Anti-tuberculosis immunity induced in mice by vaccination with Mycobacterium smegmatis over-expressing Antigen 85B is due to the increased influx of IFNgamma-positive CD4 T cells into the lungs.

Overview

BCG vaccine is unsafe for use in patients with AIDS. Mycobacterium smegmatis (Msm), an avirulent species unlike virulent Mycobacterium tuberculosis (H37Rv, Mtb) has been used as a carrier vaccine with ambiguous results due to the elicitation of poor immune responses to antigens in mice. In this study, we over-expressed the immunodominant antigen 85B in M. smegmatis (Msm-OEAg85B) and compared the immunogenicity of Msm-OEAg85B with that of wild-type Msm. Mice which were vaccinated with either Msm or Msm-OEAg85B and challenged 2 weeks later with Mtb.

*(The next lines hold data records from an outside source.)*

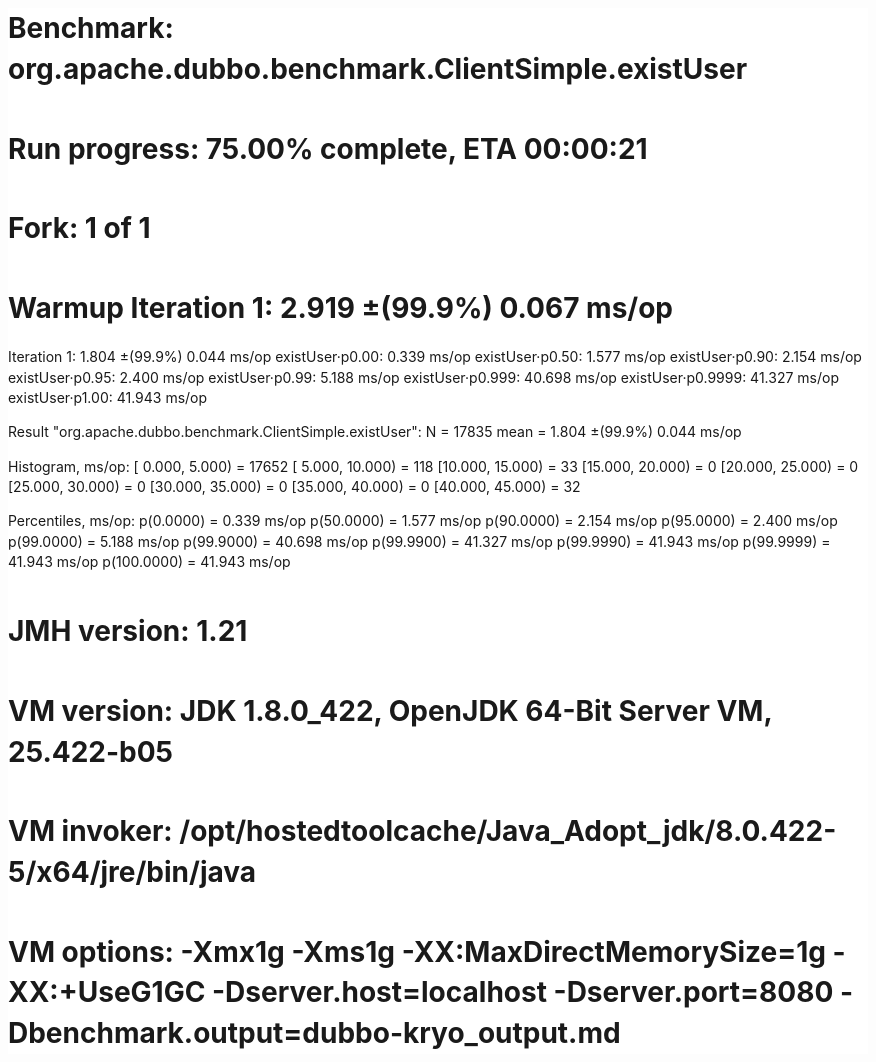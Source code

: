 # Benchmark: org.apache.dubbo.benchmark.ClientSimple.existUser

# Run progress: 75.00% complete, ETA 00:00:21
# Fork: 1 of 1
# Warmup Iteration   1: 2.919 ±(99.9%) 0.067 ms/op
Iteration   1: 1.804 ±(99.9%) 0.044 ms/op
                 existUser·p0.00:   0.339 ms/op
                 existUser·p0.50:   1.577 ms/op
                 existUser·p0.90:   2.154 ms/op
                 existUser·p0.95:   2.400 ms/op
                 existUser·p0.99:   5.188 ms/op
                 existUser·p0.999:  40.698 ms/op
                 existUser·p0.9999: 41.327 ms/op
                 existUser·p1.00:   41.943 ms/op



Result "org.apache.dubbo.benchmark.ClientSimple.existUser":
  N = 17835
  mean =      1.804 ±(99.9%) 0.044 ms/op

  Histogram, ms/op:
    [ 0.000,  5.000) = 17652 
    [ 5.000, 10.000) = 118 
    [10.000, 15.000) = 33 
    [15.000, 20.000) = 0 
    [20.000, 25.000) = 0 
    [25.000, 30.000) = 0 
    [30.000, 35.000) = 0 
    [35.000, 40.000) = 0 
    [40.000, 45.000) = 32 

  Percentiles, ms/op:
      p(0.0000) =      0.339 ms/op
     p(50.0000) =      1.577 ms/op
     p(90.0000) =      2.154 ms/op
     p(95.0000) =      2.400 ms/op
     p(99.0000) =      5.188 ms/op
     p(99.9000) =     40.698 ms/op
     p(99.9900) =     41.327 ms/op
     p(99.9990) =     41.943 ms/op
     p(99.9999) =     41.943 ms/op
    p(100.0000) =     41.943 ms/op


# JMH version: 1.21
# VM version: JDK 1.8.0_422, OpenJDK 64-Bit Server VM, 25.422-b05
# VM invoker: /opt/hostedtoolcache/Java_Adopt_jdk/8.0.422-5/x64/jre/bin/java
# VM options: -Xmx1g -Xms1g -XX:MaxDirectMemorySize=1g -XX:+UseG1GC -Dserver.host=localhost -Dserver.port=8080 -Dbenchmark.output=dubbo-kryo_output.md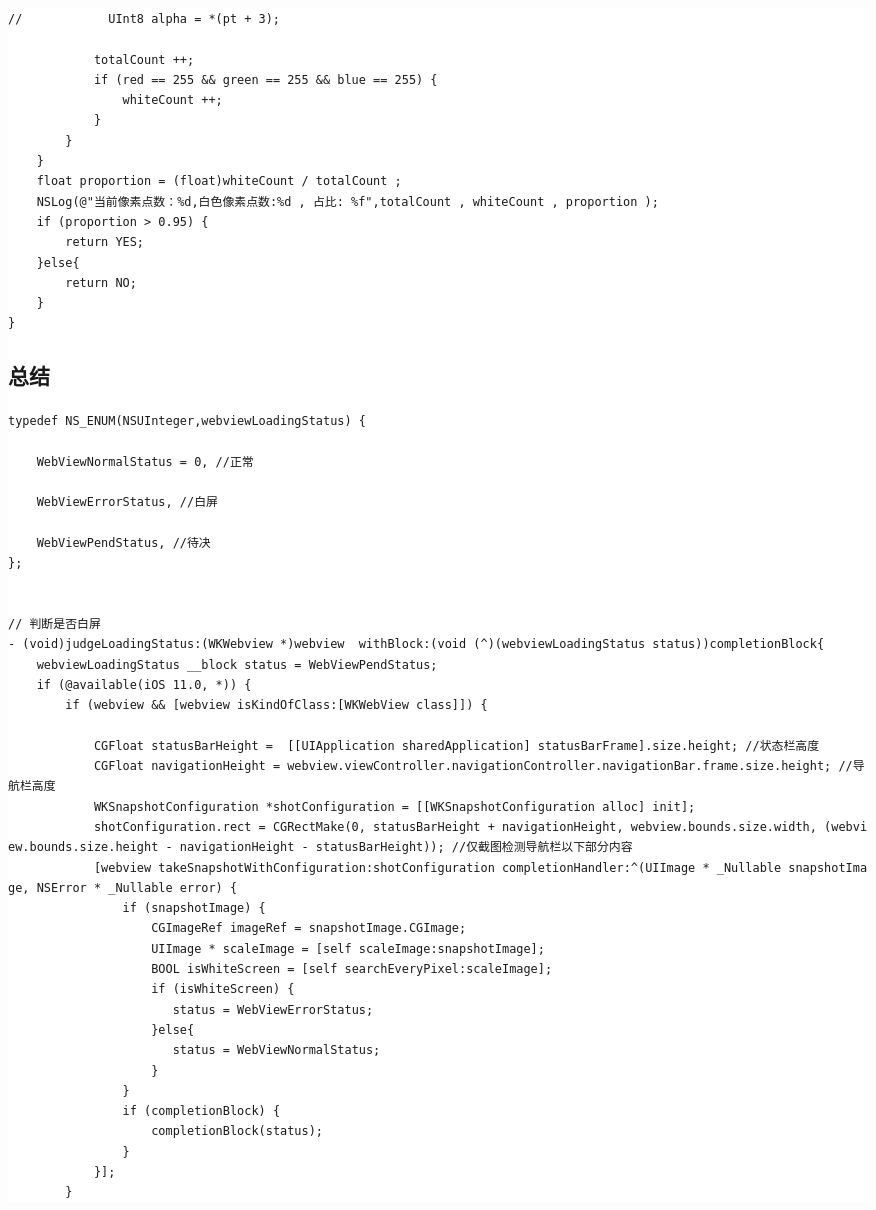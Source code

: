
 ```
//            UInt8 alpha = *(pt + 3);
        
            totalCount ++;
            if (red == 255 && green == 255 && blue == 255) {
                whiteCount ++;
            }
        }
    }
    float proportion = (float)whiteCount / totalCount ;
    NSLog(@"当前像素点数：%d,白色像素点数:%d , 占比: %f",totalCount , whiteCount , proportion );
    if (proportion > 0.95) {
        return YES;
    }else{
        return NO;
    }
}
```



## 总结

```
typedef NS_ENUM(NSUInteger,webviewLoadingStatus) {
    
    WebViewNormalStatus = 0, //正常
    
    WebViewErrorStatus, //白屏
    
    WebViewPendStatus, //待决
};


// 判断是否白屏
- (void)judgeLoadingStatus:(WKWebview *)webview  withBlock:(void (^)(webviewLoadingStatus status))completionBlock{
    webviewLoadingStatus __block status = WebViewPendStatus;
    if (@available(iOS 11.0, *)) {
        if (webview && [webview isKindOfClass:[WKWebView class]]) {
            
            CGFloat statusBarHeight =  [[UIApplication sharedApplication] statusBarFrame].size.height; //状态栏高度
            CGFloat navigationHeight = webview.viewController.navigationController.navigationBar.frame.size.height; //导航栏高度
            WKSnapshotConfiguration *shotConfiguration = [[WKSnapshotConfiguration alloc] init];
            shotConfiguration.rect = CGRectMake(0, statusBarHeight + navigationHeight, webview.bounds.size.width, (webview.bounds.size.height - navigationHeight - statusBarHeight)); //仅截图检测导航栏以下部分内容
            [webview takeSnapshotWithConfiguration:shotConfiguration completionHandler:^(UIImage * _Nullable snapshotImage, NSError * _Nullable error) {
                if (snapshotImage) {
                    CGImageRef imageRef = snapshotImage.CGImage;
                    UIImage * scaleImage = [self scaleImage:snapshotImage];
                    BOOL isWhiteScreen = [self searchEveryPixel:scaleImage];
                    if (isWhiteScreen) {
                       status = WebViewErrorStatus;
                    }else{
                       status = WebViewNormalStatus;
                    }
                }
                if (completionBlock) {
                    completionBlock(status);
                }
            }];
        }
```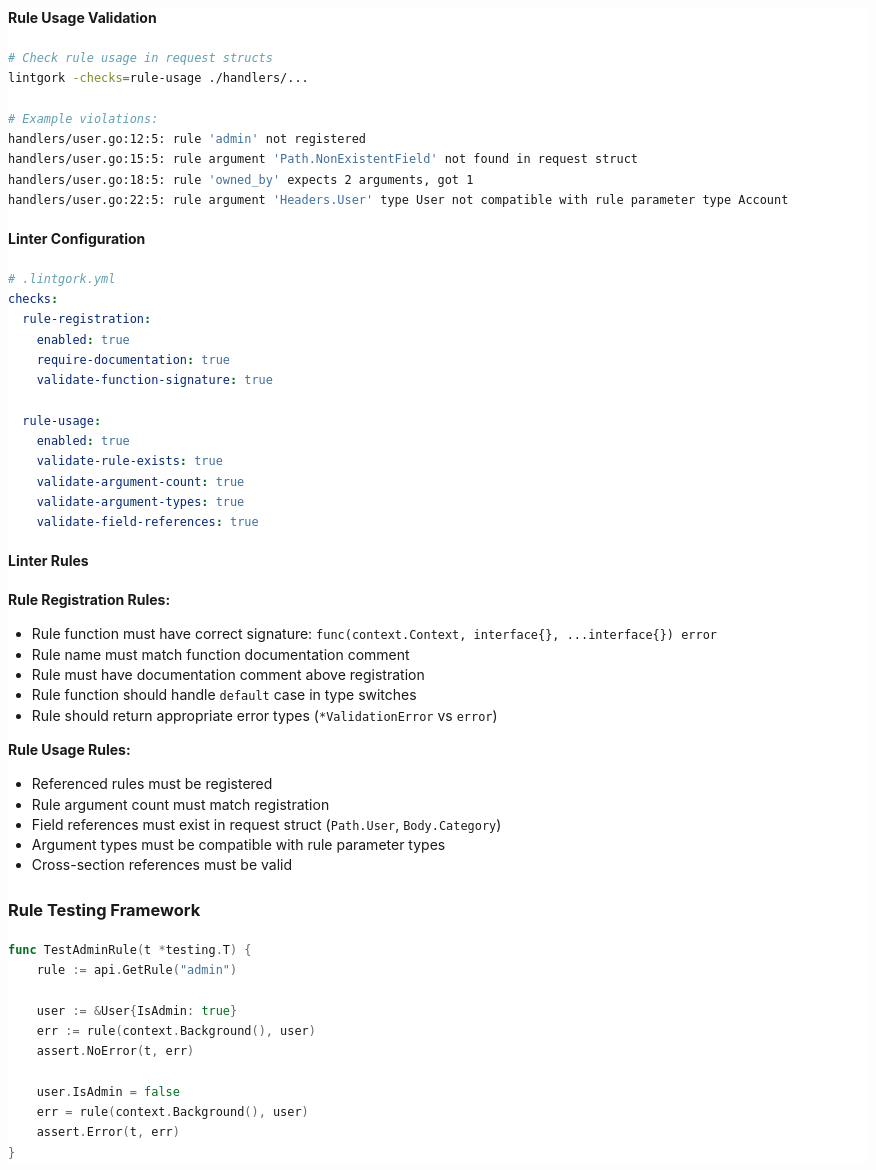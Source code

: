 #### Rule Usage Validation

```bash
# Check rule usage in request structs
lintgork -checks=rule-usage ./handlers/...

# Example violations:
handlers/user.go:12:5: rule 'admin' not registered
handlers/user.go:15:5: rule argument 'Path.NonExistentField' not found in request struct
handlers/user.go:18:5: rule 'owned_by' expects 2 arguments, got 1
handlers/user.go:22:5: rule argument 'Headers.User' type User not compatible with rule parameter type Account
```

#### Linter Configuration

```yaml
# .lintgork.yml
checks:
  rule-registration:
    enabled: true
    require-documentation: true
    validate-function-signature: true
    
  rule-usage:
    enabled: true
    validate-rule-exists: true
    validate-argument-count: true
    validate-argument-types: true
    validate-field-references: true
```

#### Linter Rules

**Rule Registration Rules:**
- Rule function must have correct signature: `func(context.Context, interface{}, ...interface{}) error`
- Rule name must match function documentation comment
- Rule must have documentation comment above registration
- Rule function should handle `default` case in type switches
- Rule should return appropriate error types (`*ValidationError` vs `error`)

**Rule Usage Rules:**
- Referenced rules must be registered
- Rule argument count must match registration
- Field references must exist in request struct (`Path.User`, `Body.Category`)
- Argument types must be compatible with rule parameter types
- Cross-section references must be valid

### Rule Testing Framework

```go
func TestAdminRule(t *testing.T) {
    rule := api.GetRule("admin")
    
    user := &User{IsAdmin: true}
    err := rule(context.Background(), user)
    assert.NoError(t, err)
    
    user.IsAdmin = false
    err = rule(context.Background(), user)
    assert.Error(t, err)
}
```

Vaccine-induced protection and lung T cell responses were evaluated post vaccination and post challenge. Unlike wild-type Msm that elicited minimal T cell responses in mice, MsmOE-Ag85B induced enhanced CD4+IFNgamma+ T cell responses that leveled off over 2 weeks. After virulent challenge at 2 weeks, Mtb grew progressively in the lungs of naive mice and mice vaccinated with wild-type Msm, but showed reduced growth (<0.6 log(10)) and therefore protection in Msm-OEAg85B-vaccinated mice. Lungs of Msm-OEAg85B-vaccinated mice showed increased numbers of CD4+IFNgamma+ T cells suggesting that the reduced bacterial growth was likely due to the enhanced T cell response in lungs. Since wild-type Msm was unable to protect but Msm-OEAg85B was, we suggest that Msm can be genetically manipulated to over-express selected Mtb antigens, thereby paving the way for safer vaccines that can be used in immunodeficient patients.